The presentations, given by members of the professional information-security group (ISC)² are aimed primarily at grades 7 to 9. Students discuss scenarios and how to use good everyday judgment to prevent them from reaching the extreme cases they may have heard about in the news.
Parents tend to have these conversations reactively, and often don’t realize a gaming device even has Internet capability, Mr. Harrison says. [For a list of parent tips, see below.]
October is designated as both National Cyber Security Awareness Month and National Bullying Prevention Month.
MTV is enlisting young people to set good standards for themselves with a new iPhone and iPad app called “Over the Line?” Users share and read personal stories about how cell phones and social networking have affected them, then rate whether they think the behavior crossed the line of what’s appropriate. A similar Facebook application has had more than 120,000 users. Examples of teens’ stories range from boyfriends making sex videos in secret and spreading them around school to people being taunted for being gay.
Both of those issues converged at Rutgers University in New Jersey last month, where two students were charged with secretly using a webcam to capture and transmit Mr. Clementi’s sexual encounter in his dorm room.
Prosecutors recently subpoenaed the university for a complaint Clementi made to a resident assistant about his roommate, Dharun Ravi, spying with a webcam. President Richard McCormick wouldn’t comment on the details because of privacy laws, but told reporters Thursday that he believes the school responded appropriately.
It appears that Clementi also reached out to discuss the situation on an online forum for gay men in the days leading up to his suicide.
Sixty-eight percent of college students say they have thought someone close to them was crying out for emotional help through a public online posting, according to an Associated Press-mtvU Poll released Thursday. Thirteen percent say a friend has made a suicide attempt in the past year.
Overall, social networking makes most college students feel more connected (85 percent) rather than more isolated (14 percent), according to the poll, completed by about 2,200 undergraduates at 40 randomly selected four-year colleges.
In another case that has sparked controversy, recent Duke graduate Karen Owen created a mock-thesis PowerPoint presentation analyzing in graphic detail 13 Duke athletes she had sex with. It has spread rapidly online this month, although Ms. Owen has reportedly said that was not her intent. Some observers have celebrated it for turning male objectification of women on its head, while others decry it as yet another form of cyberbullying.

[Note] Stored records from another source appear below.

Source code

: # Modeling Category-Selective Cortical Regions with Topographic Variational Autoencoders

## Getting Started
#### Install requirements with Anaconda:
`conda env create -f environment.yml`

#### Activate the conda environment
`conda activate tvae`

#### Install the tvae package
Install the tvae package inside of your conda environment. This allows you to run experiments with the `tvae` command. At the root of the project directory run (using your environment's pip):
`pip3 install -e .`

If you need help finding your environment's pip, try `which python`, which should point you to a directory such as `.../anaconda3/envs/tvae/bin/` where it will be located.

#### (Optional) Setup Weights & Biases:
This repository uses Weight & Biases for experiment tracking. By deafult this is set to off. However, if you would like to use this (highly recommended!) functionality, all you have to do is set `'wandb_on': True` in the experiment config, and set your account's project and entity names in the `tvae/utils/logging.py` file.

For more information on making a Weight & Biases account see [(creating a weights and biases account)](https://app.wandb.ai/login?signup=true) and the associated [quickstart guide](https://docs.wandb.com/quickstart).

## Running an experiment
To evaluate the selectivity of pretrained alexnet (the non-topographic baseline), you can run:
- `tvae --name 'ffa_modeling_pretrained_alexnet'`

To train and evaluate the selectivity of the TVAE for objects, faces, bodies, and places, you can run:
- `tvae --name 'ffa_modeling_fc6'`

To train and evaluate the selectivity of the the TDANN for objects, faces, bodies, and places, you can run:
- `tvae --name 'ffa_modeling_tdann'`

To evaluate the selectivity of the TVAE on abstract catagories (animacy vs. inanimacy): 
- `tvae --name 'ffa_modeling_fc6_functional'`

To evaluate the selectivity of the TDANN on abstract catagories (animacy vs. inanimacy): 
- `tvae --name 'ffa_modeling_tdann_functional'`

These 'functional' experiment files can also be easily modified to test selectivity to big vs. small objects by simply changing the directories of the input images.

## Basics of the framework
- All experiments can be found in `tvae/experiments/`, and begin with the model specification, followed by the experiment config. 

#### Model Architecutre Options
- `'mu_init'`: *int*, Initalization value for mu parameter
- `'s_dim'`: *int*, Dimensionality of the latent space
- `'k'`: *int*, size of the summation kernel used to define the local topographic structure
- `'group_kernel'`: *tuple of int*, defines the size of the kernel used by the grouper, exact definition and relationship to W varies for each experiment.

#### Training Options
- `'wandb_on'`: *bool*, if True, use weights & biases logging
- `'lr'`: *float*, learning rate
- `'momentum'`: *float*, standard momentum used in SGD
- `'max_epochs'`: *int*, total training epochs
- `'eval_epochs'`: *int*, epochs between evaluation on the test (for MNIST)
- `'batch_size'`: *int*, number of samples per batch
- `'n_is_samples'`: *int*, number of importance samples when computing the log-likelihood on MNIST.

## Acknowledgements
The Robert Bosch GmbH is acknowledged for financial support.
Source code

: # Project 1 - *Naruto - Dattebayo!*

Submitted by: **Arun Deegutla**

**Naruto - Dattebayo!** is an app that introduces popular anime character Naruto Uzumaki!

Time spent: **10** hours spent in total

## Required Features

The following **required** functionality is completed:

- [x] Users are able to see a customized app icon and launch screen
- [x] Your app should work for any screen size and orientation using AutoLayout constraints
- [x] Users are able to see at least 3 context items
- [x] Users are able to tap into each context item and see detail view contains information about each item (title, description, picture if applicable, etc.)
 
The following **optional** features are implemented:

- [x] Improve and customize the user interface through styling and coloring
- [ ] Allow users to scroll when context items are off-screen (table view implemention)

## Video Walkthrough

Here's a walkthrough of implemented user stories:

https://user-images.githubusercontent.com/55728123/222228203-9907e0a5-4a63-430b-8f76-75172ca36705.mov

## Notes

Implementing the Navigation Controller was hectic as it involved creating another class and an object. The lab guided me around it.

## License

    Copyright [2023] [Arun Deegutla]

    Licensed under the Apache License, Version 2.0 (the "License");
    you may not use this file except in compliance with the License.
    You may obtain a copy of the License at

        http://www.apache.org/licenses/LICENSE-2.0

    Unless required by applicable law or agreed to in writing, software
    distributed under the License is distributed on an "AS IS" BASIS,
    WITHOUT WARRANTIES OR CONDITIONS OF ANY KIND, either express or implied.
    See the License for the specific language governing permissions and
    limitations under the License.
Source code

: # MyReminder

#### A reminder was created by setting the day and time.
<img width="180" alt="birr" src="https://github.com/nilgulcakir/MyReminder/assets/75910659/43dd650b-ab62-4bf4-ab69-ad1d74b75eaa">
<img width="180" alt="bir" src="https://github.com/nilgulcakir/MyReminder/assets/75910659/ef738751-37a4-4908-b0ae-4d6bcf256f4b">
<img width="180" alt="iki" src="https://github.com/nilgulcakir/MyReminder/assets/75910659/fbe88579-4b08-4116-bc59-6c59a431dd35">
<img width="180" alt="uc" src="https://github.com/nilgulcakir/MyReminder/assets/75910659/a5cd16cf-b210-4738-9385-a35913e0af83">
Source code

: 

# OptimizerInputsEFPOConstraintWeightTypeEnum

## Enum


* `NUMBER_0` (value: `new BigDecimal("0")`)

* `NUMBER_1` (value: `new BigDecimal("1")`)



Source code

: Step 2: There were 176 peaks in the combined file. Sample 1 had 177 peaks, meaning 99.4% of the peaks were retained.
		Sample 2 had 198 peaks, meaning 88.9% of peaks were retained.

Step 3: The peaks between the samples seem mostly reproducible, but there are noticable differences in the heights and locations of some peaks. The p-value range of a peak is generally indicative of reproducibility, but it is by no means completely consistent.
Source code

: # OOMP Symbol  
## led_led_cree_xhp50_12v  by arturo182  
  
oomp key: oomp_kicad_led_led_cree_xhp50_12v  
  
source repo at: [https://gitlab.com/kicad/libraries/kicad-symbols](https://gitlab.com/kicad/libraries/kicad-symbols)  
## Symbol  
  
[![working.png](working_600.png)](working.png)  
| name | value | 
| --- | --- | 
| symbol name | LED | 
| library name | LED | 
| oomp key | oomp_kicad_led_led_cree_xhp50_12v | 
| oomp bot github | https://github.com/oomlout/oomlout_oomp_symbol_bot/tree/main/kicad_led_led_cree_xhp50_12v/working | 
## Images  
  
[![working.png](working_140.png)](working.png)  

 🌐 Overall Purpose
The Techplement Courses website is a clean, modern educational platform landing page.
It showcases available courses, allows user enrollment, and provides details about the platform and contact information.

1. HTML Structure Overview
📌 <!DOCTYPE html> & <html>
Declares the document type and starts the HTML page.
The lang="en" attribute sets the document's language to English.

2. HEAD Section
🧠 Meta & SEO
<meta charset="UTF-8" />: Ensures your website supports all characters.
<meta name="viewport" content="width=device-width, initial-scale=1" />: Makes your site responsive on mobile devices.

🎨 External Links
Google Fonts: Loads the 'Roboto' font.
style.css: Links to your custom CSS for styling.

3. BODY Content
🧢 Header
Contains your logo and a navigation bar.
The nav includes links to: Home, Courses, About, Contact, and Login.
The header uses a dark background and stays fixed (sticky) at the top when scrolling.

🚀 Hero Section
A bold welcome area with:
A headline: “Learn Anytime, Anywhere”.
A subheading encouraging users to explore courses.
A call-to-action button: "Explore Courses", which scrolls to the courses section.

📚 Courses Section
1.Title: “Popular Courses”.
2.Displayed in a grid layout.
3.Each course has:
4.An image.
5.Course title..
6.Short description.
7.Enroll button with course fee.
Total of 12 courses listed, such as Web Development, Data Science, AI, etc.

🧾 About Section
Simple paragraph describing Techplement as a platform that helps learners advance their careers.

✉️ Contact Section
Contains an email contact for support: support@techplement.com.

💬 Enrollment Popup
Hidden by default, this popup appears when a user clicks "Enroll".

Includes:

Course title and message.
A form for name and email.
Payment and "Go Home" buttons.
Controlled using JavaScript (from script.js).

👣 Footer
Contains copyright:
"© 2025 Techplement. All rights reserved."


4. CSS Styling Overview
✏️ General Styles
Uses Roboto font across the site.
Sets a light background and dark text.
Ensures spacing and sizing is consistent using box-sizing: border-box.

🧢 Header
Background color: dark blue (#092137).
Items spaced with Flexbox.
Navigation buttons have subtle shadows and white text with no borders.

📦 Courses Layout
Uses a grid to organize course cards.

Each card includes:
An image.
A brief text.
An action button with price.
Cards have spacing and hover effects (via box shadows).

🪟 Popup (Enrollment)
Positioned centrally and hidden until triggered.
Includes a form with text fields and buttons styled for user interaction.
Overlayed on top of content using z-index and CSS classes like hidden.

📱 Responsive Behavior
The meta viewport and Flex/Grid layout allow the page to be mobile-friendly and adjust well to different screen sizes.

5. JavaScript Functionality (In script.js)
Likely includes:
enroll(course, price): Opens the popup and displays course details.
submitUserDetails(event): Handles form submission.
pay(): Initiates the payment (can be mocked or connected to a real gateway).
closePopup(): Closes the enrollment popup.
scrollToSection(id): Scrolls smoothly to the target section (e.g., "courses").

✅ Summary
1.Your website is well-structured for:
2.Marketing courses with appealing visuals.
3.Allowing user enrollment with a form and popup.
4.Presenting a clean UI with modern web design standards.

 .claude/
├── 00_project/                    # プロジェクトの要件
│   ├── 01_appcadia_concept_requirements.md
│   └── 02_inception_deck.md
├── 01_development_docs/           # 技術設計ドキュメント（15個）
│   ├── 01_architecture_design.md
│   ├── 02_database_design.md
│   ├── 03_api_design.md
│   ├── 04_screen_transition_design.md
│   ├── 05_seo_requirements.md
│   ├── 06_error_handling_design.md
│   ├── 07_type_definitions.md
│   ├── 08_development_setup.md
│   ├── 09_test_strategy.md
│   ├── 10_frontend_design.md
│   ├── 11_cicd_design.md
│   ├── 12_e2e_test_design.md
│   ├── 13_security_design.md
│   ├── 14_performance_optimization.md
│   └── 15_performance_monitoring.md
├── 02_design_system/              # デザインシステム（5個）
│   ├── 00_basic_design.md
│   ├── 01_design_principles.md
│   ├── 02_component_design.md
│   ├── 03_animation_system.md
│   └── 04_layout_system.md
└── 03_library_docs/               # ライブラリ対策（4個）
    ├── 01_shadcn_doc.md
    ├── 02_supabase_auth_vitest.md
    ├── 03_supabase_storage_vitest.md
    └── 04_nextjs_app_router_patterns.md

As part of an ongoing campaign against digital abuse, MTV has teamed up with actress Brittany Snow, the Jed Foundation, and several other groups to promote “Love is Louder,” a new initiative where people can post short videos on http://your.mtv.com/ or send messages on Twitter and Facebook to show how love and support is more powerful than whatever would try to bring people down.
Earlier this week, TV host Dr. Phil focused his show on bullying. It included a panel discussion with victims of bullying led by actor Mark Indelicato, who played a gay teen on “Ugly Betty” and also posted a video last week on his blog about remembering what it was like to be bullied and to not fit in during grade school.
On Friday night, CNN personality Anderson Cooper will present a town-hall meeting on bullying. It will include guests ranging from “American Idol” finalist Crystal Bowersox to Assistant Deputy Secretary of Education Kevin Jennings.
The Southern Poverty Law Center’s Teaching Tolerance project is offering free to schools a teaching kit and a new documentary, “Bullied: A Student, a School and a Case that Made History.” The film tells of a student who filed a federal lawsuit against his school district in the wake of anti-gay bullying.
"Students should never be afraid for their safety at school,” says Jamie Nabozny, the subject of the documentary and now 34, in a press release. “This film offers hope to students who are being harassed and should inspire educators to live up to their responsibility to stop the bullying that is shattering lives.”
Fifty-two percent of teens and 20-somethings say homophobia is a big issue in their communities, according to the TRU survey.